--- Task material Enclosed Below ---
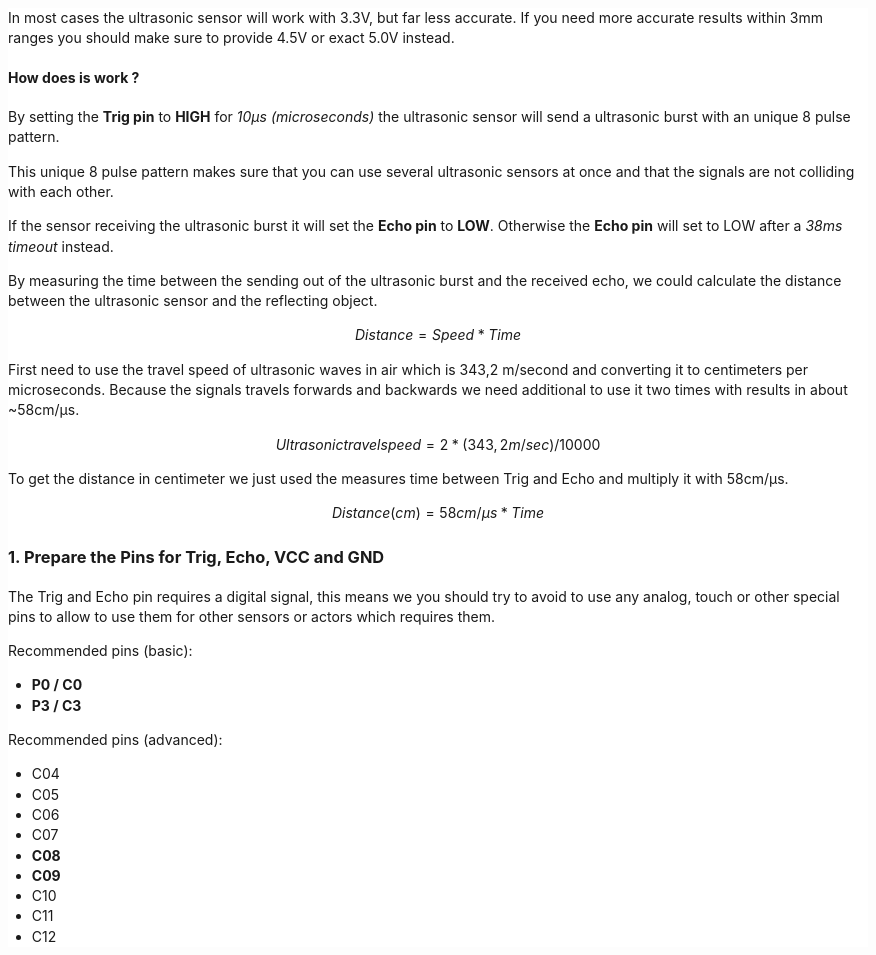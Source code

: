 In most cases the ultrasonic sensor will work with 3.3V, but far less accurate.
If you need more accurate results within 3mm ranges you should make sure to provide 4.5V or exact 5.0V instead.

#### How does is work ?

By setting the **Trig pin** to **HIGH** for _10µs (microseconds)_ the ultrasonic sensor will send a ultrasonic burst with an unique 8 pulse pattern.

This unique 8 pulse pattern makes sure that you can use several ultrasonic sensors at once and that the signals are not colliding with each other.

If the sensor receiving the ultrasonic burst it will set the **Echo pin** to **LOW**.
Otherwise the **Echo pin** will set to LOW after a _38ms timeout_ instead.

By measuring the time between the sending out of the ultrasonic burst and the received echo, we could calculate the distance between the ultrasonic sensor and the reflecting object.

```math
Distance = Speed * Time
```

First need to use the travel speed of ultrasonic waves in air which is 343,2 m/second and converting it to centimeters per microseconds.
Because the signals travels forwards and backwards we need additional to use it two times with results in about ~58cm/µs.

```math
Ultra sonic travel speed = 2 * (343,2m/sec) / 10000
```

To get the distance in centimeter we just used the measures time between Trig and Echo and multiply it with 58cm/µs.

```math
Distance (cm) = 58cm/µs * Time
```

### 1. Prepare the Pins for Trig, Echo, VCC and GND

The Trig and Echo pin requires a digital signal, this means we you should try to avoid to use any analog, touch or other special pins to allow to use them for other sensors or actors which requires them.

Recommended pins (basic):

- **P0 / C0**
- **P3 / C3**

Recommended pins (advanced):

- C04
- C05
- C06
- C07
- **C08**
- **C09**
- C10
- C11
- C12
--- End of Enclosed Task material ---
◆ What is needed:
Omit any images, then output the listing exactly.

◆ Completed task:
Source code

: In most cases the ultrasonic sensor will work with 3.3V, but far less accurate.
If you need more accurate results within 3mm ranges you should make sure to provide 4.5V or exact 5.0V instead.

#### How does is work ?

By setting the **Trig pin** to **HIGH** for _10µs (microseconds)_ the ultrasonic sensor will send a ultrasonic burst with an unique 8 pulse pattern.

This unique 8 pulse pattern makes sure that you can use several ultrasonic sensors at once and that the signals are not colliding with each other.

If the sensor receiving the ultrasonic burst it will set the **Echo pin** to **LOW**.
Otherwise the **Echo pin** will set to LOW after a _38ms timeout_ instead.

By measuring the time between the sending out of the ultrasonic burst and the received echo, we could calculate the distance between the ultrasonic sensor and the reflecting object.

```math
Distance = Speed * Time
```

First need to use the travel speed of ultrasonic waves in air which is 343,2 m/second and converting it to centimeters per microseconds.
Because the signals travels forwards and backwards we need additional to use it two times with results in about ~58cm/µs.

```math
Ultra sonic travel speed = 2 * (343,2m/sec) / 10000
```

To get the distance in centimeter we just used the measures time between Trig and Echo and multiply it with 58cm/µs.

```math
Distance (cm) = 58cm/µs * Time
```

### 1. Prepare the Pins for Trig, Echo, VCC and GND

The Trig and Echo pin requires a digital signal, this means we you should try to avoid to use any analog, touch or other special pins to allow to use them for other sensors or actors which requires them.

Recommended pins (basic):

- **P0 / C0**
- **P3 / C3**

Recommended pins (advanced):

- C04
- C05
- C06
- C07
- **C08**
- **C09**
- C10
- C11
- C12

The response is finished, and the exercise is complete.